* Work item: Every line below that mentions the word "Traversal" should be copied out.

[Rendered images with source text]
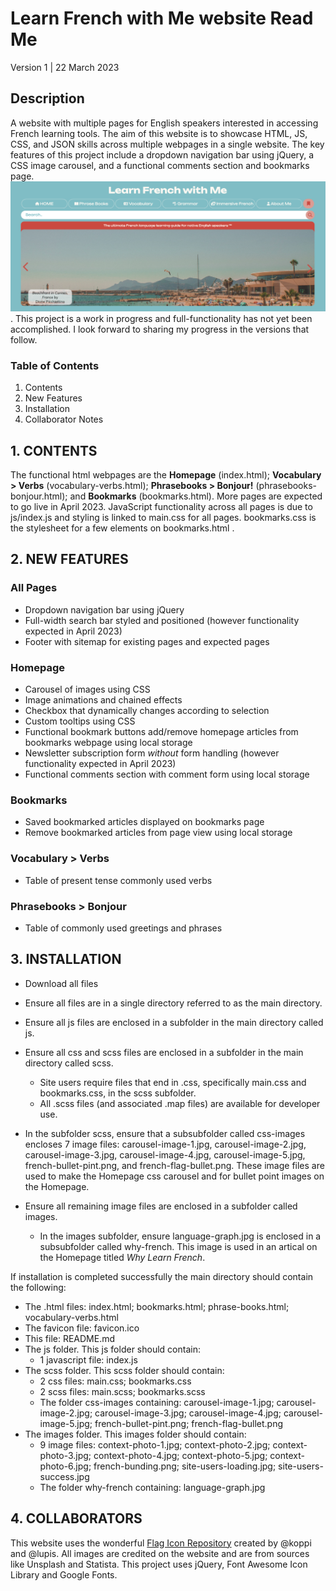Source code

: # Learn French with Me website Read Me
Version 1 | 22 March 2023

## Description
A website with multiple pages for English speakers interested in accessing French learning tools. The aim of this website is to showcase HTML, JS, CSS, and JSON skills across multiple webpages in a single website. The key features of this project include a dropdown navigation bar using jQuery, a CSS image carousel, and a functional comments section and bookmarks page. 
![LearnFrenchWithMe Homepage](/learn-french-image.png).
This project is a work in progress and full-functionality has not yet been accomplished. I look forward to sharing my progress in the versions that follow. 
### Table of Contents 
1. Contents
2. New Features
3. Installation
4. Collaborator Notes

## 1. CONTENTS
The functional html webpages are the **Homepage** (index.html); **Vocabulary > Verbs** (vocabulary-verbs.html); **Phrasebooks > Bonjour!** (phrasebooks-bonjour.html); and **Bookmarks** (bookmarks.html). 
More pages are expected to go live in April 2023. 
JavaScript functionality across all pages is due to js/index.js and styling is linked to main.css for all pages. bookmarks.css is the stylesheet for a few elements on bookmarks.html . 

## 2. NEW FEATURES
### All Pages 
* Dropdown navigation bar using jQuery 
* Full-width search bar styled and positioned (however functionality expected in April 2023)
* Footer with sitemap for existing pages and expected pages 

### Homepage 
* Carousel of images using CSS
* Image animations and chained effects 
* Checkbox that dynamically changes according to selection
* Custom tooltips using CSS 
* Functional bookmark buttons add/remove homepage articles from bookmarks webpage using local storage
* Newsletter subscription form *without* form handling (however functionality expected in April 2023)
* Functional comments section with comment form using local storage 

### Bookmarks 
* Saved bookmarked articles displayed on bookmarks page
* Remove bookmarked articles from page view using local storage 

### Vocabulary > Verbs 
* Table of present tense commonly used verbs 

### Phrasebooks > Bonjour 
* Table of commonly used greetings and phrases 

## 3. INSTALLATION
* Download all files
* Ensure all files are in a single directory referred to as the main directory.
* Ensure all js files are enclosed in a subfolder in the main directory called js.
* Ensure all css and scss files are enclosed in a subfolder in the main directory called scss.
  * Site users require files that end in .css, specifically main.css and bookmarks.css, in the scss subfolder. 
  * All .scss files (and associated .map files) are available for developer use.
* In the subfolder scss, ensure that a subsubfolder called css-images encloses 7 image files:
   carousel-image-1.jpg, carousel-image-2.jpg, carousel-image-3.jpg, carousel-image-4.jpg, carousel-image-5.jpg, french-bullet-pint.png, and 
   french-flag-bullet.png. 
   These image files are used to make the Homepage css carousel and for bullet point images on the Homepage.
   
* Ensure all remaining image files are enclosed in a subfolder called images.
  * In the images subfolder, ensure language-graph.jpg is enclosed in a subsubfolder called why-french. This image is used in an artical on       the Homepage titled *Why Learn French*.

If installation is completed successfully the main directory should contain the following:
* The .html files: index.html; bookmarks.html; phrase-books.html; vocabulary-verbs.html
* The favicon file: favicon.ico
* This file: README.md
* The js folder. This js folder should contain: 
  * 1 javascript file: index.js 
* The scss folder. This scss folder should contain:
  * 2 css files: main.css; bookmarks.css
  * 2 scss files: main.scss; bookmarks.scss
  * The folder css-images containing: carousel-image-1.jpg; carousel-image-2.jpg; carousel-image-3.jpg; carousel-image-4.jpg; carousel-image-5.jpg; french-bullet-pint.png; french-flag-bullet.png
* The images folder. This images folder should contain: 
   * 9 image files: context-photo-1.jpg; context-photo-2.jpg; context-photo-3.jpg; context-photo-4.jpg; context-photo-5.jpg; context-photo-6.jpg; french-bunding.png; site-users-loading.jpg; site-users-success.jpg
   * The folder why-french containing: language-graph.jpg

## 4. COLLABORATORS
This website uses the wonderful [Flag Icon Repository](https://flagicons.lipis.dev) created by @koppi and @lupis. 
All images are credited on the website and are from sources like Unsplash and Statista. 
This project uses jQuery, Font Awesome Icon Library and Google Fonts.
---
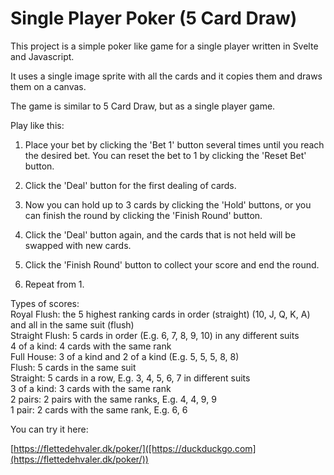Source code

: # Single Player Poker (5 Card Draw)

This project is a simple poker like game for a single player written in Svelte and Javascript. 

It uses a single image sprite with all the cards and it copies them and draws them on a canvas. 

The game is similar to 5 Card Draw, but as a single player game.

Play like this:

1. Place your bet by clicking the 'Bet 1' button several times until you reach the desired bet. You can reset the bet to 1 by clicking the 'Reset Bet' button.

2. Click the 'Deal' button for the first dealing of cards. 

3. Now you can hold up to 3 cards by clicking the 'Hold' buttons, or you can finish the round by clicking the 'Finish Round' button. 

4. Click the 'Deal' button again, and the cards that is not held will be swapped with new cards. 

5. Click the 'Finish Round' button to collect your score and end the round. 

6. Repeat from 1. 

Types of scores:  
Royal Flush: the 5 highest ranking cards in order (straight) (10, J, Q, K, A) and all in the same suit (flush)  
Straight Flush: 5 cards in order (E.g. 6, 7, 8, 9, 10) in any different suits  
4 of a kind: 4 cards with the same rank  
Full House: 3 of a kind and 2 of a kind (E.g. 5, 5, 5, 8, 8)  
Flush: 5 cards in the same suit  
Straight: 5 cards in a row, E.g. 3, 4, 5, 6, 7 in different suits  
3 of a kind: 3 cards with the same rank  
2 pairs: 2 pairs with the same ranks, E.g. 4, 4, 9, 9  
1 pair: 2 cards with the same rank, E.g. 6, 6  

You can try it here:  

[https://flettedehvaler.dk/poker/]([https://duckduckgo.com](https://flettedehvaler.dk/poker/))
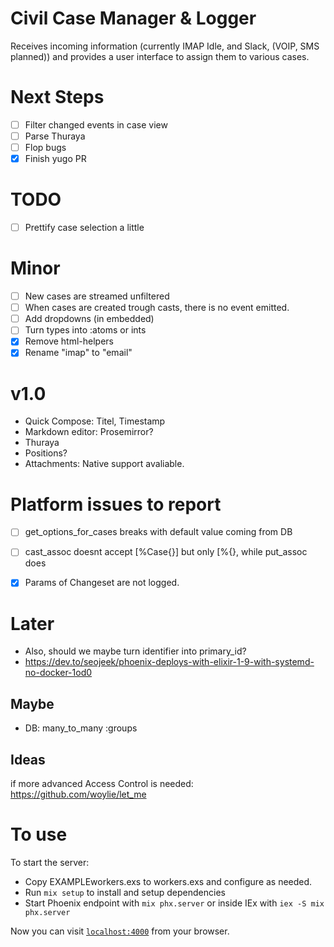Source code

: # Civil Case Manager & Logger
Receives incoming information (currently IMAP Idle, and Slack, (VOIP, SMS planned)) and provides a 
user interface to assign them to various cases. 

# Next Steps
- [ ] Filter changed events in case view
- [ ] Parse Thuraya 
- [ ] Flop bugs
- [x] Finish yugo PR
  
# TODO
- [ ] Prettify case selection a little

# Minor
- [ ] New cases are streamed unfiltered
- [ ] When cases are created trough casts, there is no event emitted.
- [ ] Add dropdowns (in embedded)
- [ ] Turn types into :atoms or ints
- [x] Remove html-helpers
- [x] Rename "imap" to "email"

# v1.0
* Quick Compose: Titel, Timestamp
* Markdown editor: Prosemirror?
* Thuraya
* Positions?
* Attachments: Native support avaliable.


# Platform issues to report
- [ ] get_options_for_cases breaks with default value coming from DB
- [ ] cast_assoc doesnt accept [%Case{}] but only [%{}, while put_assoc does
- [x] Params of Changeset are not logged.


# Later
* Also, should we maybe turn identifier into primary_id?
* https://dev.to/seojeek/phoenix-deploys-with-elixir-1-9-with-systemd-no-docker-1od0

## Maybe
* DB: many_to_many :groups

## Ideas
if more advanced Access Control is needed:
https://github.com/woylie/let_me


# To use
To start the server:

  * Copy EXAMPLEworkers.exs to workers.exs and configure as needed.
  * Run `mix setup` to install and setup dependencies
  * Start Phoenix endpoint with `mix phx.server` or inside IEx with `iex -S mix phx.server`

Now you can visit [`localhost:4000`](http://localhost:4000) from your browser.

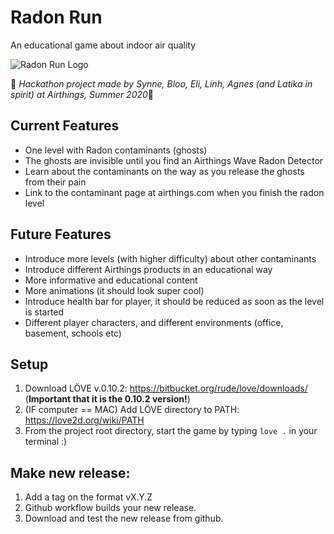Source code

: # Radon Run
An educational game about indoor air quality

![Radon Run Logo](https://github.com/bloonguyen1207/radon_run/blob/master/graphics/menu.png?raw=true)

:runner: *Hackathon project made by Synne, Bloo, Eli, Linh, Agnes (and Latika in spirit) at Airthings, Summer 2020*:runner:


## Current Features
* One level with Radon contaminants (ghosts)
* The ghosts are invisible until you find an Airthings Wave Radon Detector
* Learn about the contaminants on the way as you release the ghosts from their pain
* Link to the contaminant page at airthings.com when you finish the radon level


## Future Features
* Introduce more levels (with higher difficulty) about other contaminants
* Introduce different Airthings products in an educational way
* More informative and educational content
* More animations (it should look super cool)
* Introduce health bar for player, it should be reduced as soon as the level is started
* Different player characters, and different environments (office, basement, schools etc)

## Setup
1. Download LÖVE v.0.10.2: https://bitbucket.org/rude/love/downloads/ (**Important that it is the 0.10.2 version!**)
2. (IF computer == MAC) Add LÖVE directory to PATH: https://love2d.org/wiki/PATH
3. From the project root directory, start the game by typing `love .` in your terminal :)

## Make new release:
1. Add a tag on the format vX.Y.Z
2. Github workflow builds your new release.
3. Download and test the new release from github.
...
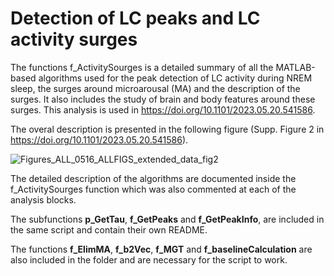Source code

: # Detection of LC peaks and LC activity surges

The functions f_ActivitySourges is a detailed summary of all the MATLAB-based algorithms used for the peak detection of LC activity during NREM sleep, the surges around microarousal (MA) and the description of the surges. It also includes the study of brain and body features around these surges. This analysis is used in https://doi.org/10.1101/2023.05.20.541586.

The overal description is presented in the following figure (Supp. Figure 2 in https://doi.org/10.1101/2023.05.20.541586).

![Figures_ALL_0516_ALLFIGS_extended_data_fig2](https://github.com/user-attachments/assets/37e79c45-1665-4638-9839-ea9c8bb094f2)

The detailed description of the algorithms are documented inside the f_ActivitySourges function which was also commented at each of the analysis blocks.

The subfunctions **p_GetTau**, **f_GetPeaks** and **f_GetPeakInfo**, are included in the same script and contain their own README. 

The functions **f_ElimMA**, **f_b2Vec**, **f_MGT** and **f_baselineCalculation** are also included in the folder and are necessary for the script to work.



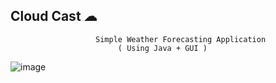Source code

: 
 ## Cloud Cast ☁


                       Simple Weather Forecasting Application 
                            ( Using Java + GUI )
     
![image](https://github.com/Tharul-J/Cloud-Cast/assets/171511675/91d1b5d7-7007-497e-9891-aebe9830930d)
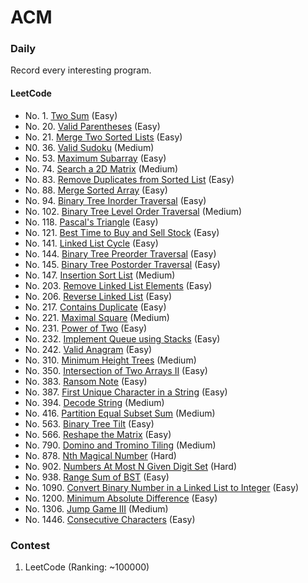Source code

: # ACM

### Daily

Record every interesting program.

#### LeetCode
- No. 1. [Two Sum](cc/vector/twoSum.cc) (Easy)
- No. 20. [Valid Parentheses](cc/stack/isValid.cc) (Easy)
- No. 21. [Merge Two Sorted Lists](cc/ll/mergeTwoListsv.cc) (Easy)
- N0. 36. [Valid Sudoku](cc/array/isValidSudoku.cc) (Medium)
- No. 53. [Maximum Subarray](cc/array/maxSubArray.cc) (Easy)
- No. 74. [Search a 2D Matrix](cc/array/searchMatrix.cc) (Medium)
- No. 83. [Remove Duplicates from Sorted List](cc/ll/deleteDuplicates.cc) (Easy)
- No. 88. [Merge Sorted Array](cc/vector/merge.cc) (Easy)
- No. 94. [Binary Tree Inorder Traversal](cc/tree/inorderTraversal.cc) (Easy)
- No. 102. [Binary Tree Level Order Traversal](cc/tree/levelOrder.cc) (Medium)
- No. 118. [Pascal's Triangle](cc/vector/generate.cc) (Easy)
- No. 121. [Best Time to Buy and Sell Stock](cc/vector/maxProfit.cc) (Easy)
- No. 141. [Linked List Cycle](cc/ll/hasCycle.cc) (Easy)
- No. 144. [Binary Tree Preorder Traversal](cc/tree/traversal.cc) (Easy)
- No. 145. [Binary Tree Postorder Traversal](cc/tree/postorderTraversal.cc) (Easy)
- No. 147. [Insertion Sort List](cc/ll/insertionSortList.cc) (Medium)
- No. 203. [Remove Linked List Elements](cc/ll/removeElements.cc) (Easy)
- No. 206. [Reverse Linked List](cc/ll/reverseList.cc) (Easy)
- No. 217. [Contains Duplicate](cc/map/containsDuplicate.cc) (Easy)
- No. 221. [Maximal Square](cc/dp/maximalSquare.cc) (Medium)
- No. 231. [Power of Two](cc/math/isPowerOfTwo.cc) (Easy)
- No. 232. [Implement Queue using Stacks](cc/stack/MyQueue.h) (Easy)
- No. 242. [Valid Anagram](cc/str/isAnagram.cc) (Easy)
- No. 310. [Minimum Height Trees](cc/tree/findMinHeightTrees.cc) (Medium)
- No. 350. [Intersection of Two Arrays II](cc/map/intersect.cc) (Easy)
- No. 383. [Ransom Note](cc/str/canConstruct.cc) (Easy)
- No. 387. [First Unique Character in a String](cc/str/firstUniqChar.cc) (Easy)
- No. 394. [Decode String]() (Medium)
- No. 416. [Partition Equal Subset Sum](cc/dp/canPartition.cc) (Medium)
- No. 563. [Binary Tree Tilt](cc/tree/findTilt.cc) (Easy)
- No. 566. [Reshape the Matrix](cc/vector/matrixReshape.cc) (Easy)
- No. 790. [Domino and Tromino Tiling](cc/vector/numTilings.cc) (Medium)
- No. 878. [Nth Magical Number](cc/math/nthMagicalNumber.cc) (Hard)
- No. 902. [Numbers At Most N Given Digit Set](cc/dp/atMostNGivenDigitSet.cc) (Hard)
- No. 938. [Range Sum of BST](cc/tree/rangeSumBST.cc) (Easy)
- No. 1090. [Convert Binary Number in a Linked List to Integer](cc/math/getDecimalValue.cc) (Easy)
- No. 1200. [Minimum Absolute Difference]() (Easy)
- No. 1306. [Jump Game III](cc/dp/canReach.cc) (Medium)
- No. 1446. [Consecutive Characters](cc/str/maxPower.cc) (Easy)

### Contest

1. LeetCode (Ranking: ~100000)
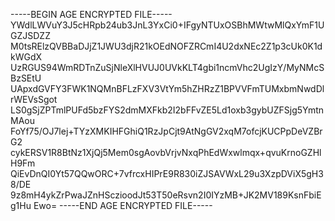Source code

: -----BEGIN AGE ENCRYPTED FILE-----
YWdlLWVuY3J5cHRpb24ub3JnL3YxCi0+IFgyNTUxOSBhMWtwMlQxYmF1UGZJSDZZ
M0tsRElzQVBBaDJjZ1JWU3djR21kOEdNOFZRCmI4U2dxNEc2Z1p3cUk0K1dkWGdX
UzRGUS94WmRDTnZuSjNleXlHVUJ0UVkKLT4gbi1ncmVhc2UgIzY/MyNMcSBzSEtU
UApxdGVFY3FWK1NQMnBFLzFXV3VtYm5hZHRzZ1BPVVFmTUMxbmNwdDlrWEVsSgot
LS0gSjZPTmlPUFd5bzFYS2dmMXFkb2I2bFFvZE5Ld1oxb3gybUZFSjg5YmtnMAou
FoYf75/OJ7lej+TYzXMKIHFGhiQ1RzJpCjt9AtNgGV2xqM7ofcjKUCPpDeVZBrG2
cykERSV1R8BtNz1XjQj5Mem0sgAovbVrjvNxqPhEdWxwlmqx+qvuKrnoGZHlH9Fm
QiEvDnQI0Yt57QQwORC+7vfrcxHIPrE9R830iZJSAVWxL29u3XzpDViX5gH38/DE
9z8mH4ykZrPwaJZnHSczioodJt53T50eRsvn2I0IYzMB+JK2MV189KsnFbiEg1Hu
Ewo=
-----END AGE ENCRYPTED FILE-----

* Output for this exercise:
- No. 94. [Binary Tree Inorder Traversal](cc/tree/inorderTraversal.cc) (Easy)
- No. 102. [Binary Tree Level Order Traversal](cc/tree/levelOrder.cc) (Medium)
- No. 144. [Binary Tree Preorder Traversal](cc/tree/traversal.cc) (Easy)
- No. 145. [Binary Tree Postorder Traversal](cc/tree/postorderTraversal.cc) (Easy)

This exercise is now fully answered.